Description
There is a scenario that may result in the dump phase missing some documents, meaning that the index would not include some of the documents. The scenario is as follows:
- The download process creates a checkpoint at time t0. This means that we need to download all documents that existed at time t0. Note that it's ok to download documents that were created or modified after t0, as the DocumentNodeStore.getNode(path, revision) will only consider the state as it was at the moment of the checkpoint, so at t0.
- At the start of the download, the range of modified values is between 10 and 90.
- The query downloading in descending order downloads the documents from 90 down-to 80.
- At this moment, the connection to mongo is lost and the descending download thread tries to reconnect.
- During this period, a document D with _modified=70 is updated. The update changes the _modified value to 93. Note that this document had not yet been downloaded by the descending download thread.
- The descending download thread resumes downloading from 80 down. But this creates a new cursor in Mongo after D was updated to have _modified=93. Therefore, D will not be downloaded, even though it existed at time T0 and should be included.
If the connection does not fail, Mongo uses a single cursor to traverse the repository so it will return a consistent view of the repository as it existed at the start of the download. But if the connection fails, the new query creates a new cursor, which sees the state as it is when the second cursor is created, which is no longer consistent with what was downloaded by the first query.

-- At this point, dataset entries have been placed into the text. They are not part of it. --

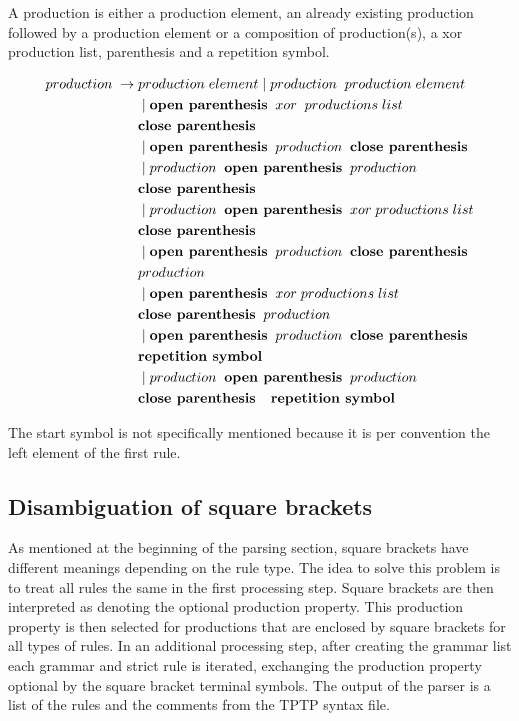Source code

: A production is either a production element, an already existing production followed by a production element or a composition of production(s), a xor production list, parenthesis and a repetition symbol. 

\begin{align*}
	production\; \rightarrow\; &production\; element
                \mid production\;\; production\; element \\
               &\mid \textbf{open parenthesis}\;\; xor\; \;productions\; list\;\; \\
               &\textbf{close parenthesis} \\
               &\mid \textbf{open parenthesis}\;\; production\;\; \textbf{close parenthesis} \\
               &\mid production \;\;\textbf{open parenthesis}\;\; production \\
               &\textbf{close parenthesis} \\
               &\mid production\;\; \textbf{open parenthesis} \;\;xor \;productions\; list\\
               &\textbf{close parenthesis} \\
               &\mid \textbf{open parenthesis} \;\;production \;\;\textbf{close parenthesis} \\
               &production \\
               &\mid \textbf{open parenthesis}\;\; xor\; productions\; list\\ 
               &\textbf{close parenthesis}\;\; production \\
               &\mid \textbf{open parenthesis}\;\; production\;\; \textbf{close parenthesis} \\
               &\textbf{repetition symbol}\\
               &\mid production\;\; \textbf{open parenthesis} \;\;production \\
               &\textbf{close parenthesis \; repetition symbol}
\end{align*}


The start symbol is not specifically mentioned because it is per convention the left element of the first rule.


\subsection{Disambiguation of  square brackets}\label{sec:ConceptDisambiguation}
As mentioned at the beginning of the parsing section, square brackets have different meanings depending on the rule type.
The idea to solve this problem is to treat all rules the same in the first processing step.
Square brackets are then interpreted as denoting the optional production property.
This production property is then selected for productions that are enclosed by square brackets for all types of rules.
In an additional processing step, after creating the grammar list each grammar and strict rule is iterated, exchanging the production property optional by the square bracket terminal symbols.
The output of the parser is a list of the rules and the comments from the \ac{TPTP} syntax file.

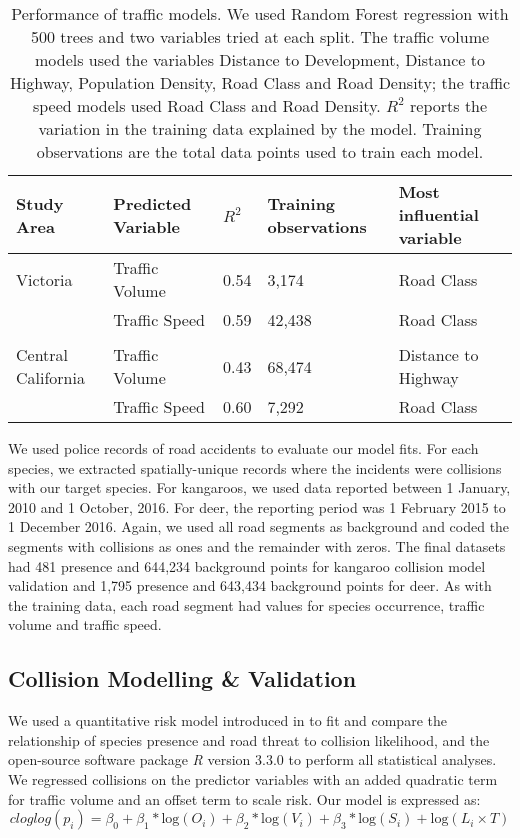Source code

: \begin{table}[!h]
\caption[Performance of traffic models]{Performance of traffic models. We used Random Forest regression with 500 trees and two variables tried at each split. The traffic volume models used the variables Distance to Development, Distance to Highway, Population Density, Road Class and Road Density; the traffic speed models used Road Class and Road Density. $R^2$ reports the variation in the training data explained by the model. Training observations are the total data points used to train each model.}
\centering
\begin{tabularx}{0.9\textwidth}{lllll} \toprule
Study Area         	&Predicted Variable	& $R^2$	& Training observations		& Most influential variable \\ \midrule 
Victoria		 	& Traffic Volume	& 0.54 	& 3,174 					& Road Class \\ 
					& Traffic Speed		& 0.59	& 42,438 					& Road Class \\
&& \\ 
Central California	& Traffic Volume	& 0.43	& 68,474 					& Distance to Highway \\
			 		& Traffic Speed		& 0.60	& 7,292 					& Road Class \\
\bottomrule
\end{tabularx}
\label{cal_tmodel_perf}
\end{table}

We used police records of road accidents to evaluate our model fits.  For each species, we extracted spatially-unique records where the incidents were collisions with our target species.  For kangaroos, we used data reported between 1 January, 2010 and 1 October, 2016. For deer, the reporting period was 1 February 2015 to 1 December 2016.  Again, we used all road segments as background and coded the segments with collisions as ones and the remainder with zeros. The final datasets had 481 presence and 644,234 background points for kangaroo collision model validation and 1,795 presence and 643,434 background points for deer. As with the training data, each road segment had values for species occurrence, traffic volume and traffic speed.

\subsection{Collision Modelling \& Validation}

We used a quantitative risk model introduced in  to fit and compare the relationship of species presence and road threat to collision likelihood, and the open-source software package \textit{R} version 3.3.0 \citep{rdct16} to perform all statistical analyses. We regressed collisions on the predictor variables with an added quadratic term for traffic volume and an offset term to scale risk. Our model is expressed as:
\begin{equation} \label{eq:41}
cloglog(p_i) = \beta_0 + \beta_1*\text{log}(O_i) + \beta_2*\text{log}(V_i) + \beta_3*\text{log}(S_i) + \text{log}(L_i \times T)
\end{equation}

Therefore, the following conditions are required for documents to be missed:
- parallel download is enabled. If downloading only in ascending order, this problem will not occur because the reconnections will download the documents with the highest _modified values, so all documents that were modified after the start of the download will be downloaded. This will likely result in duplicates, but the merge sort phase of the indexing job eliminates duplicates so it is not a problem.
- The descending download thread experiences connection failures.
- The instance is being actively updated during the download.